The lines needed are those below that contain the word "postgresql"; copy each one.

━━━━━━━━━━━━━━━━━━━━━━━━━━━━━━

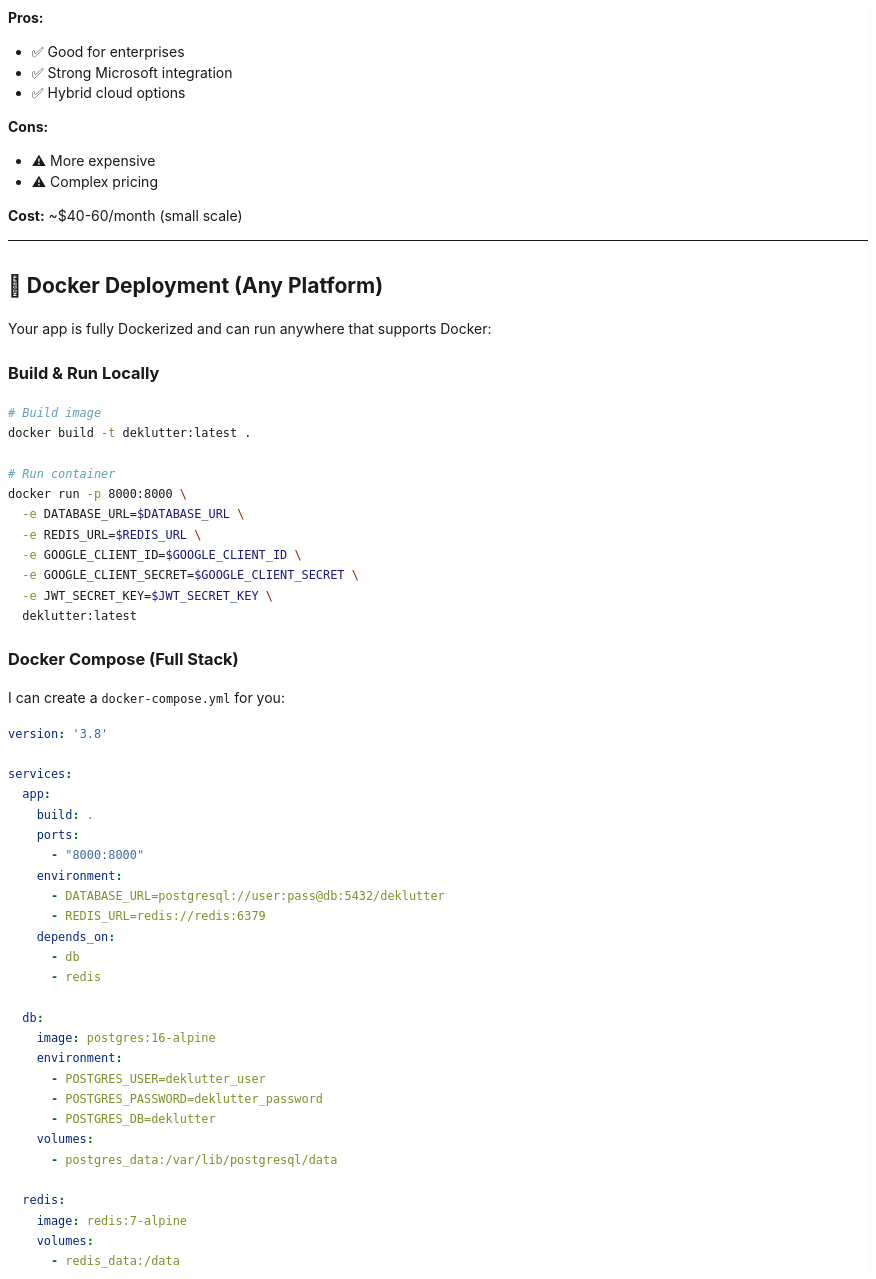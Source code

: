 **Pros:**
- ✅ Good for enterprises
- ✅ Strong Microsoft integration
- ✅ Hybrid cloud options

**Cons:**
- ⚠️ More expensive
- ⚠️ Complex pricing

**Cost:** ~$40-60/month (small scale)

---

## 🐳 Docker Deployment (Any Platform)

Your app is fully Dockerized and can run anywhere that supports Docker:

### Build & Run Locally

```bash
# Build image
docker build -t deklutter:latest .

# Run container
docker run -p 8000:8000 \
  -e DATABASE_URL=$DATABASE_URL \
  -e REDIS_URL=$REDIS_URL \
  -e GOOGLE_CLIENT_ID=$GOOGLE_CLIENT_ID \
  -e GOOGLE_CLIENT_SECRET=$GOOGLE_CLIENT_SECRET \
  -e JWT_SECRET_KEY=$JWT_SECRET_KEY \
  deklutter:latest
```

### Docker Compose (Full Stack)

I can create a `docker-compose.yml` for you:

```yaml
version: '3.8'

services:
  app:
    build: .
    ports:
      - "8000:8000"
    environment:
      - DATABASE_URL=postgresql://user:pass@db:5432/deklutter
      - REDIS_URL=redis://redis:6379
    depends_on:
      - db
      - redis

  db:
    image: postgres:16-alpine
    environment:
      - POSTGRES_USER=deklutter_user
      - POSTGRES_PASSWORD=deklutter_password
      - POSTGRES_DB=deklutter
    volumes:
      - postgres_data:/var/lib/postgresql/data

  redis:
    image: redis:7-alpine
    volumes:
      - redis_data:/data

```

━━━━━━━━━━━━━━━━━━━━━━━━━━━━━━

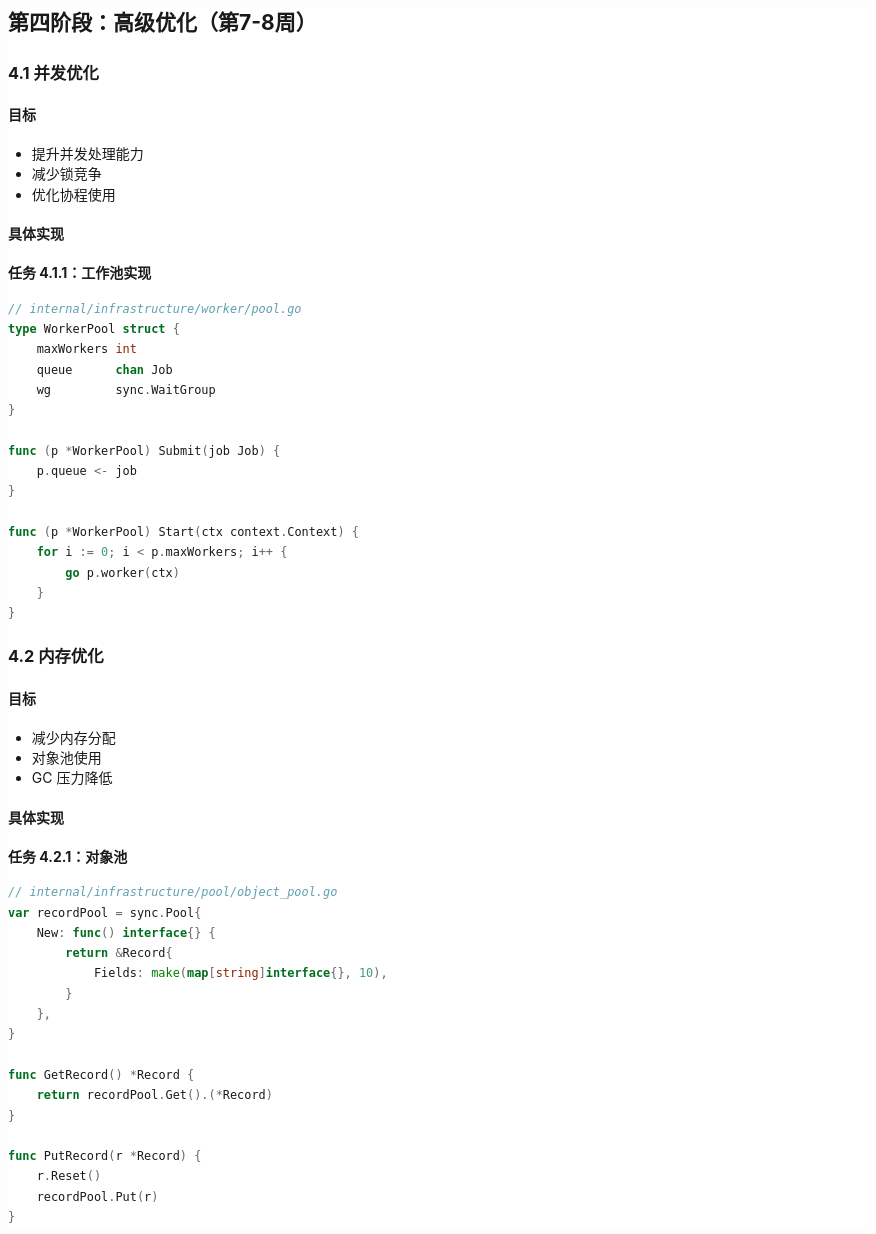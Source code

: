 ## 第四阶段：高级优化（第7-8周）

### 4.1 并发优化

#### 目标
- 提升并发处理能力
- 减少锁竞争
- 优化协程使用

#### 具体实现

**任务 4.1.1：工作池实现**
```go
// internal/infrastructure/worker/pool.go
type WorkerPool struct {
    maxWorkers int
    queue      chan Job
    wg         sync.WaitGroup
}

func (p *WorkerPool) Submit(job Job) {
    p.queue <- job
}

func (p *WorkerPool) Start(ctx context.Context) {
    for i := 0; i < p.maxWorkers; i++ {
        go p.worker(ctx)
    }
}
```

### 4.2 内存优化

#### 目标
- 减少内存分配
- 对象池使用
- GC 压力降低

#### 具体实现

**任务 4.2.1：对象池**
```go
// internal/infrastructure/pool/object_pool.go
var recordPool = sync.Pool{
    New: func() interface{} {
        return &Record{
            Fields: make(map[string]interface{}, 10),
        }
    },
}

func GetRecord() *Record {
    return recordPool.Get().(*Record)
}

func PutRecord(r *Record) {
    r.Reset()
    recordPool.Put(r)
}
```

━━━━━━━━━━━━━━━━━━━━━━━━━━━━━━

- [Answer for the task]
      - DATABASE_URL=postgresql://user:pass@db:5432/deklutter
      - postgres_data:/var/lib/postgresql/data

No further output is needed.